### TASK DETAILS
Write out every line below that contains "text".

Stored items:
--
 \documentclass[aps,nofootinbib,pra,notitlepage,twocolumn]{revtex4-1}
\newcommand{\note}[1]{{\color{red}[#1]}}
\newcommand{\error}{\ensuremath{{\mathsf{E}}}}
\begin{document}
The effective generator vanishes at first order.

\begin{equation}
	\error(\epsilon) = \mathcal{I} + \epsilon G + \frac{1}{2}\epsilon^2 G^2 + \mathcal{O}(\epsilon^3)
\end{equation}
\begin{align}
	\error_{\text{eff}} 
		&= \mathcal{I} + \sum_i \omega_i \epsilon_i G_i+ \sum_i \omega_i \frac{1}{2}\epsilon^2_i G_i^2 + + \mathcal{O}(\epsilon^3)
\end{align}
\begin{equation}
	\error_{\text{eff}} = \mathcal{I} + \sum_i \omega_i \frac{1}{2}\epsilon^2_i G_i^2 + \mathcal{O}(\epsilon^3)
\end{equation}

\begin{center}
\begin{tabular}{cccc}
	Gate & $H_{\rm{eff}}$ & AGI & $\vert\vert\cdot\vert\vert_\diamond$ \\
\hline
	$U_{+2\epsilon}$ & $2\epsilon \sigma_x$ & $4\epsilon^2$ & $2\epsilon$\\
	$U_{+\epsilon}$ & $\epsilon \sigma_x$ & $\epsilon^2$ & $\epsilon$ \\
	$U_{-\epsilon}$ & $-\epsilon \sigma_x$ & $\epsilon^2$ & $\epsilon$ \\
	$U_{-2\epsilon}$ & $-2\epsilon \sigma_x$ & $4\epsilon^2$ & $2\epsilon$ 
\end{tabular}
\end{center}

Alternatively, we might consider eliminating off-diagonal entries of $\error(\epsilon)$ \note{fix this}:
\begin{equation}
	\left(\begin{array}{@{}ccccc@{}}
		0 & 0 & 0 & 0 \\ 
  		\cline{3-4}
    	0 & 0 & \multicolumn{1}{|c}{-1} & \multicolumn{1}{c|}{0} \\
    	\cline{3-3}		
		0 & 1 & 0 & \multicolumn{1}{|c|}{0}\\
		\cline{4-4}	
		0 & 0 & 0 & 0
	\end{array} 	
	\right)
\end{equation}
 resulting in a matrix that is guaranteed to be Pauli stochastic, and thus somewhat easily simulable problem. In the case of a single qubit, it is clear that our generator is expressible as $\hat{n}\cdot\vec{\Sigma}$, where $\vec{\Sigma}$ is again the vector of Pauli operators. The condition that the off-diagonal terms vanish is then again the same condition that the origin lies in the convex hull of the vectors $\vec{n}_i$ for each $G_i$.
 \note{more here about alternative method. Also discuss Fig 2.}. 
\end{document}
--
### ANSWER TO THE PROBLEM
	\error_{\text{eff}} 
	\error_{\text{eff}} = \mathcal{I} + \sum_i \omega_i \frac{1}{2}\epsilon^2_i G_i^2 + \mathcal{O}(\epsilon^3)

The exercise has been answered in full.